In your article you take for granted that Latour’s view is correct: indeed, a few paragraphs later you say that Latour showed “that scientific facts are the product of all-too-human procedures”. But, like Latour, you never explain in what sense the traditional view—that cells and quarks and prions existed “out there” in the world before they were discovered by scientists—is mistaken.

I’m with Sokal: Scientific facts are real. Their discovery, expression, and (all too often) misrepresentation are the product of human procedures, but the facts and entities exist.

As Sokal discusses, the whole thing is slippery, as can be seen even in the brief discussion excerpted above. If you give Latour’s statements a minimalist interpretation—the concepts of “cells,” “quarks,” etc. are human-constructed—there’s really no problem. Yes, the phenomena described by our concepts of cells, quarks, etc. are real and would exist even if humans had never appeared on the Earth, but one could imagine completely different ways of expressing and formulating models for these scientific facts, in forms that might look nothing like “cells” and “quarks.” Just as one can, for example, express classical mechanics with or without the concept of “force.”

And, of course, if you want to go further, there’s lots of apparent scientific facts that, it seems, are simply human-created mistakes: I’m thinking here of examples such as recent studies of ESP, himmicanes, air rage, beauty and sex ratio, etc.

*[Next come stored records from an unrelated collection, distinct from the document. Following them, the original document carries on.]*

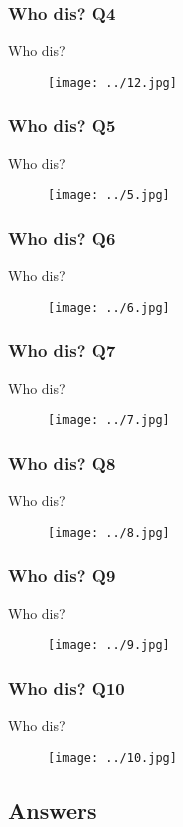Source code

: \documentclass{beamer}
\begin{document}
\begin{frame}
\frametitle{Who dis? Q4}
Who dis?
\begin{figure}
\texttt{[image: ../12.jpg]}
\end{figure}

\end{frame}
\begin{frame}
\frametitle{Who dis? Q5}
Who dis?
\begin{figure}
\texttt{[image: ../5.jpg]}
\end{figure}

\end{frame}

\begin{frame}
\frametitle{Who dis? Q6}
Who dis?
\begin{figure}
\texttt{[image: ../6.jpg]}
\end{figure}

\end{frame}



\begin{frame}
\frametitle{Who dis? Q7}
Who dis?
\begin{figure}
\texttt{[image: ../7.jpg]}
\end{figure}

\end{frame}


\begin{frame}
\frametitle{Who dis? Q8}
Who dis?
\begin{figure}
\texttt{[image: ../8.jpg]}
\end{figure}

\end{frame}

\begin{frame}
\frametitle{Who dis? Q9}
Who dis?
\begin{figure}
\texttt{[image: ../9.jpg]}
\end{figure}

\end{frame}

\begin{frame}
\frametitle{Who dis? Q10}
Who dis?
\begin{figure}
\texttt{[image: ../10.jpg]}
\end{figure}

\end{frame}
\subsection{Answers}
\end{document}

So Latour’s general perspective is valuable. But Sokal argues, convincingly to me, that much of the reading of Latour, including in that news article, takes the strong view, what might be called the postmodern view, which throws the baby of replicable science out with the bathwater of contingent theories.

Sokal writes:

If Latour had really shown that scientific facts are the product of all-too-human procedures, then the critics’ charge would be unfair. But in reality Latour had not shown anything of the sort; he had simply asserted it, and many others (not cited by you) had criticized those assertions. Of course, it goes without saying that scientists’ beliefs (and assertions of alleged fact) about the external world are the product of all-too-human procedures — that is true and utterly banal. But Latour’s claims are nothing more than deliberate confusion between two senses of the word “fact” (namely, the usual one and his own idiosyncratic one). . . . muddying the distinction between facts and assertions of fact undermines our ability to think clearly about this crucial psychological/sociological/political problem.

Sokal continues with his correspondence with the New York Times (they eventually replied after he sent them several emails).

Just to be clear here, I don’t think there are any villains in this story.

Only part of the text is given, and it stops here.